In a court filing Friday, Meyers said the Woltzes tried to interest an undercover Internal Revenue Service agent in "an offshore credit card whose primary purpose was to allow U.S. citizens to take money offshore undetected by the government and to use the card without being tracked."

The Woltzes are charged with two counts of obstruction and conspiracy to obstruct a lawsuit brought by the Commodities Futures Trading Commission. Howell Woltz also is charged with tax conspiracy and perjury. Vernice Woltz also is charged with concealing documents.

"The evidence in this case is strong," said Judge W. Earl Britt as he overturned a decision last week by a federal magistrate in Charlotte to release the Woltzes into the custody of his family in Surry County.

The Bahamas does not recognize tax fraud charges and would not extradite the Woltzes to the United States to face trial if the couple returned there, Meyers told Britt. The couple planned to cut their U.S ties when the sale of their home and farm in Advance closed in June, prosecutors said.

The Woltzes were charged in a federal indictment unsealed last week in Charlotte. Wilmington tax attorney Ricky Graves and Raleigh attorney Sam Currin were also charged in the case after a three-year undercover IRS investigation.

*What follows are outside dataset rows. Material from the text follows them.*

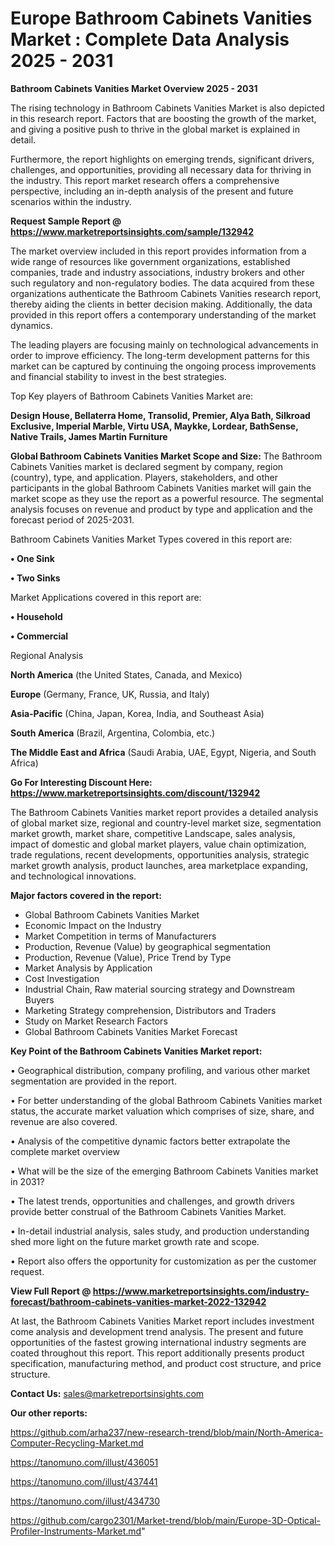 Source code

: # Europe Bathroom Cabinets Vanities Market : Complete Data Analysis 2025 - 2031

<Strong> Bathroom Cabinets Vanities Market Overview 2025 - 2031</strong>

The rising technology in Bathroom Cabinets Vanities Market is also depicted in this research report. Factors that are boosting the growth of the market, and giving a positive push to thrive in the global market is explained in detail.

Furthermore, the report highlights on emerging trends, significant drivers, challenges, and opportunities, providing all necessary data for thriving in the industry. This report market research offers a comprehensive perspective, including an in-depth analysis of the present and future scenarios within the industry.

<strong>Request Sample Report @ <a href=https://www.marketreportsinsights.com/sample/132942>https://www.marketreportsinsights.com/sample/132942</a></strong>

The market overview included in this report provides information from a wide range of resources like government organizations, established companies, trade and industry associations, industry brokers and other such regulatory and non-regulatory bodies. The data acquired from these organizations authenticate the Bathroom Cabinets Vanities research report, thereby aiding the clients in better decision making. Additionally, the data provided in this report offers a contemporary understanding of the market dynamics.

The leading players are focusing mainly on technological advancements in order to improve efficiency. The long-term development patterns for this market can be captured by continuing the ongoing process improvements and financial stability to invest in the best strategies.

Top Key players of Bathroom Cabinets Vanities Market are:

<strong>Design House, Bellaterra Home, Transolid, Premier, Alya Bath, Silkroad Exclusive, Imperial Marble, Virtu USA, Maykke, Lordear, BathSense, Native Trails, James Martin Furniture</strong>

<strong><b>Global Bathroom Cabinets Vanities Market Scope and Size:</b></strong>
The Bathroom Cabinets Vanities market is declared segment by company, region (country), type, and application. Players, stakeholders, and other participants in the global Bathroom Cabinets Vanities market will gain the market scope as they use the report as a powerful resource. The segmental analysis focuses on revenue and product by type and application and the forecast period of 2025-2031.

Bathroom Cabinets Vanities Market Types covered in this report are:

<strong>• One Sink

• Two Sinks</strong>

Market Applications covered in this report are:

<strong>• Household

• Commercial</strong> 

Regional Analysis

<strong>North America</strong> (the United States, Canada, and Mexico)

<strong>Europe</strong> (Germany, France, UK, Russia, and Italy)

<strong>Asia-Pacific</strong> (China, Japan, Korea, India, and Southeast Asia)

<strong>South America</strong> (Brazil, Argentina, Colombia, etc.)

<strong>The Middle East and Africa</strong> (Saudi Arabia, UAE, Egypt, Nigeria, and South Africa)

<strong>Go For Interesting Discount Here: <a href=https://www.marketreportsinsights.com/discount/132942>https://www.marketreportsinsights.com/discount/132942</a></strong>

The Bathroom Cabinets Vanities market report provides a detailed analysis of global market size, regional and country-level market size, segmentation market growth, market share, competitive Landscape, sales analysis, impact of domestic and global market players, value chain optimization, trade regulations, recent developments, opportunities analysis, strategic market growth analysis, product launches, area marketplace expanding, and technological innovations.

<strong><b>Major factors covered in the report:</b></strong>
<ul>
  <li>Global Bathroom Cabinets Vanities Market </li>
  <li>Economic Impact on the Industry</li>
  <li>Market Competition in terms of Manufacturers</li>
  <li>Production, Revenue (Value) by geographical segmentation</li>
  <li>Production, Revenue (Value), Price Trend by Type</li>
  <li>Market Analysis by Application</li>
  <li>Cost Investigation</li>
  <li>Industrial Chain, Raw material sourcing strategy and Downstream Buyers</li>
  <li>Marketing Strategy comprehension, Distributors and Traders</li>
  <li>Study on Market Research Factors</li>
  <li>Global Bathroom Cabinets Vanities Market Forecast</li>
</ul>

<strong><b>Key Point of the Bathroom Cabinets Vanities Market report:</b></strong>

• Geographical distribution, company profiling, and various other market segmentation are provided in the report.

• For better understanding of the global Bathroom Cabinets Vanities market status, the accurate market valuation which comprises of size, share, and revenue are also covered.

• Analysis of the competitive dynamic factors better extrapolate the complete market overview

• What will be the size of the emerging Bathroom Cabinets Vanities market in 2031?

• The latest trends, opportunities and challenges, and growth drivers provide better construal of the Bathroom Cabinets Vanities Market.

• In-detail industrial analysis, sales study, and production understanding shed more light on the future market growth rate and scope.

• Report also offers the opportunity for customization as per the customer request.

<strong><b>View Full Report @ <a href=https://www.marketreportsinsights.com/industry-forecast/bathroom-cabinets-vanities-market-2022-132942>https://www.marketreportsinsights.com/industry-forecast/bathroom-cabinets-vanities-market-2022-132942</a></b></strong>


At last, the Bathroom Cabinets Vanities Market report includes investment come analysis and development trend analysis. The present and future opportunities of the fastest growing international industry segments are coated throughout this report. This report additionally presents product specification, manufacturing method, and product cost structure, and price structure.

<strong>Contact Us:</strong>
sales@marketreportsinsights.com

<strong>Our other reports:</strong>

<a href=https://github.com/arha237/new-research-trend/blob/main/North-America-Computer-Recycling-Market.md>https://github.com/arha237/new-research-trend/blob/main/North-America-Computer-Recycling-Market.md</a>

<a href=https://tanomuno.com/illust/436051>https://tanomuno.com/illust/436051</a>

<a href=https://tanomuno.com/illust/437441>https://tanomuno.com/illust/437441</a>

<a href=https://tanomuno.com/illust/434730>https://tanomuno.com/illust/434730</a>

<a href=https://github.com/cargo2301/Market-trend/blob/main/Europe-3D-Optical-Profiler-Instruments-Market.md>https://github.com/cargo2301/Market-trend/blob/main/Europe-3D-Optical-Profiler-Instruments-Market.md</a>"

Currin was formerly an aide to Sen. Jesse Helms; the United States attorney for eastern North Carolina from 1981 to 1987; and a Superior Court judge until 1990. Since then, he has represented criminal defendants in the state's federal courts. From 1996 to 1999, he served as chairman of the state GOP.

Howell Woltz was the president of Sterling Trust, a financial services company based in the Bahamas and the British West Indies the U.S. government claims set up financial entities to hide the assets of wealthy Americans. Vernice Woltz and Currin were directors of the related Sterling Bank, based on the island of St. Lucia, prosecutors said.

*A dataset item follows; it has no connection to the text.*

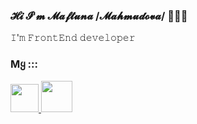 ### 𝓗𝓲 𝓘'𝓶 𝓜𝓪𝓯𝓽𝓾𝓷𝓪 /𝓜𝓪𝓱𝓶𝓾𝓭𝓸𝓿𝓪/ 🖐🏻😁

𝙸'𝚖 𝙵𝚛𝚘𝚗𝚝𝙴𝚗𝚍 𝚍𝚎𝚟𝚎𝚕𝚘𝚙𝚎𝚛

### Mყ :::
<a href="https://www.linkedin.com/in/oysha-bonu-52086a245/"><img src="https://www.pngkey.com/png/detail/14-146540_linkedin-no-brainer-simbolo-do-linkedin.png" width="45">  </a><a href="https://www.instagram.com/m_bona_/"><img src="https://demax.pro/wa-data/public/shop/products/89/65/106589/images/103174/103174.970.png" width="50px">  </a>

Currin and Howell Woltz had a financial falling out late last year and since then have each approached federal prosecutors offering to provide evidence in an ongoing investigation, U.S. attorney Matthew Martens said.

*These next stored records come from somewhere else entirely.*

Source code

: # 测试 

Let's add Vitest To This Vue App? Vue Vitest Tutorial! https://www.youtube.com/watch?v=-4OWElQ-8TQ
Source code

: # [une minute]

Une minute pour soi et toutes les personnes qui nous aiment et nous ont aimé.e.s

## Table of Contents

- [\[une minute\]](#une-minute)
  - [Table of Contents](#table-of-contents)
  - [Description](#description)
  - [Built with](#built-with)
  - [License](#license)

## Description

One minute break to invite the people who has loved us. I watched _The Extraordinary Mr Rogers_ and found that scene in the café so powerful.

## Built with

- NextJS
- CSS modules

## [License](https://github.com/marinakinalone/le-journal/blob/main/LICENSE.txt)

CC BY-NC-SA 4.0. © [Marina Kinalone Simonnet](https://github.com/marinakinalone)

Currin and Graves were released last week on $100,000 bond. Prosecutors had not opposed Currin's release in part because he was immediately admitted to a medical facility and was under supervision there, Martens said. He did not specify Currin's ailment.

Currin, Graves, and Howell Woltz were charged with tax fraud conspiracy for preparing "false and fraudulent documents to deceive the IRS," the indictment said.

Currin, 57, also was charged with obstruction of justice, witness tampering, and perjury in a related grand jury investigation of securities fraud. Currin not only gave false testimony, he persuaded Raleigh attorney Robert Wellons to "make false and misleading statements to and withhold documents from the grand jury," the indictment said.

Wellons, 37, pleaded guilty to conspiracy to obstruct justice and has agreed to help the government, prosecutors said. He faces up to five years imprisonment, prosecutors said.

If convicted on all charges, Currin faces up to 60 years in prison, prosecutors said. Howell Woltz faces a maximum of 65 years, Vernice Woltz 55 years, and Graves eight years.